Company owners should take action to ensure they are as tax efficient as they can be and consider the following:

Corporate structure

Companies with common control issues or group structures, should consider the associated company issue to see if restructuring could be undertaken to save tax.

Research and development tax credits

If you have developed new or improved products or processes, you should check if you are eligible to make a claim as valuable tax relief may be available. Reforms to the R&D scheme come in from April 2023, so you should review any potential claims to determine what valuable relief you can unlock.

Use of losses

Previously, companies which have suffered trading losses would ordinarily carry this back to a previous year and generate a tax refund at 19%. A company may be better off to carry forward the loss and obtain a tax refund as high as 26.5%.  Balancing the cash flow advantage of a refund at 19% with the potential to obtain a higher refund at a later date is an important consideration.

Bad debts

Businesses should check their debtors and ensure any bad debts are appropriately dealt with. You don’t want to pay tax on income you will never receive.

Stock

If your business carries a lot of stock, check to see if you can make a specific provision against any slow-moving or damaged stock.

Employing family members

For some businesses it may be appropriate to consider employing spouses and family members. Restrictions apply here and wages must be justifiable and at a commercial rate.

VAT

The VAT registration and deregistration thresholds will also be frozen at £85,000 and £83,000 respectively for a further period of two years from 1st April 2024. 
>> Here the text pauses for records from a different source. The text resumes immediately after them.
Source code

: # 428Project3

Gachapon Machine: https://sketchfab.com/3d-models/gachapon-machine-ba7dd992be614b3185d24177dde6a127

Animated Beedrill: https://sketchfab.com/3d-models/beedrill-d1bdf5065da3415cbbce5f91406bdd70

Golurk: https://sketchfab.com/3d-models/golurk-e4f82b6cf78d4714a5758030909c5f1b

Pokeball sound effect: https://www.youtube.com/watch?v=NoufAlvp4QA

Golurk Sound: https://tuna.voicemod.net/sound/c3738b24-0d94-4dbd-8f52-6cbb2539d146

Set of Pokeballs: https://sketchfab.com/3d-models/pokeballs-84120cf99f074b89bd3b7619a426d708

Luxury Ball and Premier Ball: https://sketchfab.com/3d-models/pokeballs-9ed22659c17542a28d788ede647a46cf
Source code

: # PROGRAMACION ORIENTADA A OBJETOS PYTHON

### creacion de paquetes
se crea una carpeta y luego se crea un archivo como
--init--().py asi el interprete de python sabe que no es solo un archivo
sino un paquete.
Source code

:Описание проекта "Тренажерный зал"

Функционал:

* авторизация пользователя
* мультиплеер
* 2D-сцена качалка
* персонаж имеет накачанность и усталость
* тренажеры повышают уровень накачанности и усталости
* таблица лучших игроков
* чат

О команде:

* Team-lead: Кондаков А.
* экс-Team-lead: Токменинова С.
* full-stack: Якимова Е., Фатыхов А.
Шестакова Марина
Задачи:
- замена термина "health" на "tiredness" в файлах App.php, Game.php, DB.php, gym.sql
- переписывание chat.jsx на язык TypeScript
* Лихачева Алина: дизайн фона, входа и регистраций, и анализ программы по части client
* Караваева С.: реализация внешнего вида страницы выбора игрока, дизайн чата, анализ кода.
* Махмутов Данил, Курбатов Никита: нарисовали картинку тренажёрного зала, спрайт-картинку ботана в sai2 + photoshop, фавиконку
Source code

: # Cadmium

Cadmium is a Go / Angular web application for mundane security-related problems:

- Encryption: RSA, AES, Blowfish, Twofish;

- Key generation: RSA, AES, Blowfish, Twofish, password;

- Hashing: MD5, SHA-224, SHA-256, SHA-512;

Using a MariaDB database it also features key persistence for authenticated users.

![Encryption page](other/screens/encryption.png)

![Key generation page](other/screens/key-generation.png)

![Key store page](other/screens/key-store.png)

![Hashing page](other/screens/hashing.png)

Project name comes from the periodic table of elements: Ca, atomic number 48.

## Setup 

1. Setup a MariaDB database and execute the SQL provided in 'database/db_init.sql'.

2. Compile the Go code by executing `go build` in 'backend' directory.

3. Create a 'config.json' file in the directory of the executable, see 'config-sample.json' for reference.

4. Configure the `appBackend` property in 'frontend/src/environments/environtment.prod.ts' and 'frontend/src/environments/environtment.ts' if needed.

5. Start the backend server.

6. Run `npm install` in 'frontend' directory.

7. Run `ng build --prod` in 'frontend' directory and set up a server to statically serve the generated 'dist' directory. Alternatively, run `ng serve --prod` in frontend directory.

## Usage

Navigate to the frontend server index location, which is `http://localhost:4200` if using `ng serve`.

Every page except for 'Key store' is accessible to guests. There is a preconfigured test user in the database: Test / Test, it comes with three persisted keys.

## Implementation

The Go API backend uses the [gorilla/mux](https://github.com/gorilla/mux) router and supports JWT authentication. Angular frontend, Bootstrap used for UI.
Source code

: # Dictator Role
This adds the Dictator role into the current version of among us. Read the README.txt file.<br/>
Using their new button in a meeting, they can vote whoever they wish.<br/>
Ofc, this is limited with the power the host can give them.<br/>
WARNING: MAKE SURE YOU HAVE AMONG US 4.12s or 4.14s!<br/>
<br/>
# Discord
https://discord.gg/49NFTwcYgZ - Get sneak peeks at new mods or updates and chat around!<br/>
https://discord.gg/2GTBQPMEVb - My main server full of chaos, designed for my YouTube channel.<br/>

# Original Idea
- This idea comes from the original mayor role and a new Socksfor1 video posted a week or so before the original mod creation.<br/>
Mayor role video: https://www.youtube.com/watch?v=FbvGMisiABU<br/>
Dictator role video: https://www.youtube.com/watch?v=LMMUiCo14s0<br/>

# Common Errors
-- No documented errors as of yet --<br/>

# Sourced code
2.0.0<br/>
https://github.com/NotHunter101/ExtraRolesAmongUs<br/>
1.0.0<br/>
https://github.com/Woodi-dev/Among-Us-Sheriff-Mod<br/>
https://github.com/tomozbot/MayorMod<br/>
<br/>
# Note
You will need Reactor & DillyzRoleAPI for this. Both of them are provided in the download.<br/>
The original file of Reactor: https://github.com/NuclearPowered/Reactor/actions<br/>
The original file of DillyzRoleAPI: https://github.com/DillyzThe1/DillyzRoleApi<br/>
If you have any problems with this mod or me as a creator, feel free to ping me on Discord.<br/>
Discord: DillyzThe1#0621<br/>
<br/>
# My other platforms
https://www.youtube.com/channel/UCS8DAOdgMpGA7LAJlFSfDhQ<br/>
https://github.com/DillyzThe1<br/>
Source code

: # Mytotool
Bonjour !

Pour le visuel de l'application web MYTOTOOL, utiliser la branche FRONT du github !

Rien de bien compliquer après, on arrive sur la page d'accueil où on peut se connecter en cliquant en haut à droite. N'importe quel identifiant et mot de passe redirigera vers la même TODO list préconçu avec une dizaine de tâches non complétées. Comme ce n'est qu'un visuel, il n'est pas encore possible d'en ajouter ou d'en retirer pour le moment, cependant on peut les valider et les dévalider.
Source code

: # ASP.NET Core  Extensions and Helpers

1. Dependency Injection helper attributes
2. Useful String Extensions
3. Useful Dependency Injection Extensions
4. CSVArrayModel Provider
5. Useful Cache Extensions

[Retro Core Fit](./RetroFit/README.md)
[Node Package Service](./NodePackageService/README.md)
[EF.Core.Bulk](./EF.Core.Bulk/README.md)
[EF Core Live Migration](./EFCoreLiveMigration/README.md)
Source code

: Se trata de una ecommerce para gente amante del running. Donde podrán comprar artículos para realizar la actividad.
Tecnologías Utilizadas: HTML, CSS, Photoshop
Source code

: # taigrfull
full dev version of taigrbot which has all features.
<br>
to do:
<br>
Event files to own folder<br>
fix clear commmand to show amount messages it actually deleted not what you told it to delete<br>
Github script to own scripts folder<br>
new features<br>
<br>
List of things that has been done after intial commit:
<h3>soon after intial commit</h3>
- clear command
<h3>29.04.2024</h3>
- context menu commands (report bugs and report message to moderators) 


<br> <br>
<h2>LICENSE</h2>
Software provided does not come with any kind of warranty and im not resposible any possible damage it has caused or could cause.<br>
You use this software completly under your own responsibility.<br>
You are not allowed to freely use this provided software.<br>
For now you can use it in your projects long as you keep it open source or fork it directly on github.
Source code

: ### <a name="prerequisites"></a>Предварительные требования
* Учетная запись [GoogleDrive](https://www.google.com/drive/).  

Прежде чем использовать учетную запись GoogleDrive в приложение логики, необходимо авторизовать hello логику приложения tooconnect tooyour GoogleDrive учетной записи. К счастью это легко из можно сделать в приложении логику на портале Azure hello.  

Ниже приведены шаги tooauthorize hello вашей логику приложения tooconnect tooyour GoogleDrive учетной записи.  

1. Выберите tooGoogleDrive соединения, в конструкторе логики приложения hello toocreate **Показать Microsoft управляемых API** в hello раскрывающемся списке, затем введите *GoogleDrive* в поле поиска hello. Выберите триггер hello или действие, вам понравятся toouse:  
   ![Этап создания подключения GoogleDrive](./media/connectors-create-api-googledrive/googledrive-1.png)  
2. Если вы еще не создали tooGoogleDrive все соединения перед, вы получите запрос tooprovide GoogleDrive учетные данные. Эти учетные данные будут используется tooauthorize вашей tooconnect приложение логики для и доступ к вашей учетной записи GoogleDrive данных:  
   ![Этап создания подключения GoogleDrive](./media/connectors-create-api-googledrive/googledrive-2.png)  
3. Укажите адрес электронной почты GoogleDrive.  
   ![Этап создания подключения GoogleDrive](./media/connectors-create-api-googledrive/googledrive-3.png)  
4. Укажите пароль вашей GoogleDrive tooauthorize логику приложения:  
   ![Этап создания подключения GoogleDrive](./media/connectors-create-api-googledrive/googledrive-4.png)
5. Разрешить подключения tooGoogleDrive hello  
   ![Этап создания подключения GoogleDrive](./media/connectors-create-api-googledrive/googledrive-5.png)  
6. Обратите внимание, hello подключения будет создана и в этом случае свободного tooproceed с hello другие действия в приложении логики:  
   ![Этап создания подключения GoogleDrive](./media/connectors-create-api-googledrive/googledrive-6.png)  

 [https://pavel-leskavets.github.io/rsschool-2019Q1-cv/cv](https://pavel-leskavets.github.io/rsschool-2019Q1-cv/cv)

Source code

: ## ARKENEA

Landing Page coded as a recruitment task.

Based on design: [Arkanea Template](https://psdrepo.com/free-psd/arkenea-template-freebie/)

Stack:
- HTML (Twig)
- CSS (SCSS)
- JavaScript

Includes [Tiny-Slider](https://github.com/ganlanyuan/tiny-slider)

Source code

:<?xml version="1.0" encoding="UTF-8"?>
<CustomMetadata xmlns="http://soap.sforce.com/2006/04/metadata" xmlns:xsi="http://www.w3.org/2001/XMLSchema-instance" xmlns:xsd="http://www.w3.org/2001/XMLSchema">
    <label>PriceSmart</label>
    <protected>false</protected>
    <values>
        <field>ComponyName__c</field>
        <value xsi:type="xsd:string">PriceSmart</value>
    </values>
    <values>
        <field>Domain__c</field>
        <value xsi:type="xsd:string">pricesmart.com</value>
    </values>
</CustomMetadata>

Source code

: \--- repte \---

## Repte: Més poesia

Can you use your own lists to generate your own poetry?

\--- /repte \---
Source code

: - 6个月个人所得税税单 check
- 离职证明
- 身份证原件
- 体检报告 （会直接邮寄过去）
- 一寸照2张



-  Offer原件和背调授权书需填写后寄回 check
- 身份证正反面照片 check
Tax tip – switch VAT schemes

Switching to a different VAT scheme could potentially reduce the administrative burden or defer the time when VAT becomes payable.

Give your business a head start today

Dedicating time now to look ahead at the financial year, will mean you will have a comprehensive plan in place for the coming months. If you need any help or advice with the financial aspects of running your business, please call us today on 0800 0523 555 or complete our online enquiry form.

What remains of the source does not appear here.